### TASK INSTRUCTIONS
Working from the records below, repeat exactly the lines starting at the line that contains "1. Censorship Resistance: Despite" and ending at the line that contains "2. Borderless Transactions: The", inclusive.

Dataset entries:
BEGIN

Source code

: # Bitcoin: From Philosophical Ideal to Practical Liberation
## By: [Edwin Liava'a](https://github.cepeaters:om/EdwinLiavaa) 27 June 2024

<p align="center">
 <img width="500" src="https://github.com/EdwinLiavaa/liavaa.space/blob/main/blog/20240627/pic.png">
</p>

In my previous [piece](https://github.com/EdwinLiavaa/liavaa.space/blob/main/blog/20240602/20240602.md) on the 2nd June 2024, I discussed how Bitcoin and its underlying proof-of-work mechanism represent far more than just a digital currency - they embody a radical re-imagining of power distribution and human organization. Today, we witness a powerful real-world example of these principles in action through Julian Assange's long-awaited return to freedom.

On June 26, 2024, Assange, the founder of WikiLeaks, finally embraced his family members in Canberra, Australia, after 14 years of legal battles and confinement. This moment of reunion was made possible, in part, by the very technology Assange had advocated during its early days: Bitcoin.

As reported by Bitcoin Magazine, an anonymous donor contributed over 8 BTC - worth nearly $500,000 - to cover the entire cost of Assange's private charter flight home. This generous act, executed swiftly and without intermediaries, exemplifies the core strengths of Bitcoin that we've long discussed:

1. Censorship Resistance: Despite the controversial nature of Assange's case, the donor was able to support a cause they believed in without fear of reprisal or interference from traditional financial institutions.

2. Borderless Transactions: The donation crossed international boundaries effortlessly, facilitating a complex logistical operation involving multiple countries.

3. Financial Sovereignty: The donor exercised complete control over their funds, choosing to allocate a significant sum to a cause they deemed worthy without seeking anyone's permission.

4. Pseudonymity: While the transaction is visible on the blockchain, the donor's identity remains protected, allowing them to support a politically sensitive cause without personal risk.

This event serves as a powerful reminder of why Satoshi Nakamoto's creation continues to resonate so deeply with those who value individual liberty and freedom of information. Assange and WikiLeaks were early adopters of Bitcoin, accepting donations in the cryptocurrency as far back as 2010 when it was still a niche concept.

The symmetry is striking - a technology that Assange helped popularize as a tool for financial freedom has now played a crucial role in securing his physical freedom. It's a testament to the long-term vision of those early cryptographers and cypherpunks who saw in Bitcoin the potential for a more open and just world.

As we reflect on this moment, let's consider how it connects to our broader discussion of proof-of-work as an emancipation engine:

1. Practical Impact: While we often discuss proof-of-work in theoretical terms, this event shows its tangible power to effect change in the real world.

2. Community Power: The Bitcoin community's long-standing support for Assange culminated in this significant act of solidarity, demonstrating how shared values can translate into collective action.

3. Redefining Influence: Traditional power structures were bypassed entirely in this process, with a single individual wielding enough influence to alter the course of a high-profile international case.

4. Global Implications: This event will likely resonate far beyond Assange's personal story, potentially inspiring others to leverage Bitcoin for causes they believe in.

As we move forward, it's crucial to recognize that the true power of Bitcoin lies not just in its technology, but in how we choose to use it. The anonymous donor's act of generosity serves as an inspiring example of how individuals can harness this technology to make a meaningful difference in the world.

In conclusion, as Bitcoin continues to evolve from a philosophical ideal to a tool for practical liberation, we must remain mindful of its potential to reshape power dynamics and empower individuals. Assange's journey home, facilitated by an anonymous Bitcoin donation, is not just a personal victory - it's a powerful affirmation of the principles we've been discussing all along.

END
BEGIN

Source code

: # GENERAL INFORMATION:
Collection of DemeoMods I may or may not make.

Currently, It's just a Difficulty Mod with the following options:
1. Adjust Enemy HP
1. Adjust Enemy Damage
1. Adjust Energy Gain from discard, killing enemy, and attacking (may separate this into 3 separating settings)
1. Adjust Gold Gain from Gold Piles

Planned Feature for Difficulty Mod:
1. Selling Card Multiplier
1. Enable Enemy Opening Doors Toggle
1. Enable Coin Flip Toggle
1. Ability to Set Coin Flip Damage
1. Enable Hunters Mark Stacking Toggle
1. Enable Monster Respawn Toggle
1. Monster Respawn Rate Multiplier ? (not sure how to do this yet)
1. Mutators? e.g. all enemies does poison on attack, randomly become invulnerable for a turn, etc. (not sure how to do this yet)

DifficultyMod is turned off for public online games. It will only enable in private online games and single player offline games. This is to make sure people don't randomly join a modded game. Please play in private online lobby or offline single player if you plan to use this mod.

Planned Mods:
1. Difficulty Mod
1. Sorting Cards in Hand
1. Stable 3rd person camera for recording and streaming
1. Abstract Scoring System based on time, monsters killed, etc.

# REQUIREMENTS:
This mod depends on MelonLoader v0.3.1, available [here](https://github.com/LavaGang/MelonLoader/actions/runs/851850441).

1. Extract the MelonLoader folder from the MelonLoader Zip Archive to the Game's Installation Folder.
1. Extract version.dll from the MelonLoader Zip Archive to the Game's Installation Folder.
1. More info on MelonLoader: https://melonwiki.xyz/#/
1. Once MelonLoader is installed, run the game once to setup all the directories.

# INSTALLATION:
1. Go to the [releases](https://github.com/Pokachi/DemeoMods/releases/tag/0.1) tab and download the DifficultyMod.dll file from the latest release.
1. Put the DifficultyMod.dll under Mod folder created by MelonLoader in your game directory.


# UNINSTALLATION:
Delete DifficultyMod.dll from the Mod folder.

END

### SOLUTION FOR THIS EXERCISE
1. Censorship Resistance: Despite the controversial nature of Assange's case, the donor was able to support a cause they believed in without fear of reprisal or interference from traditional financial institutions.

2. Borderless Transactions: The donation crossed international boundaries effortlessly, facilitating a complex logistical operation involving multiple countries.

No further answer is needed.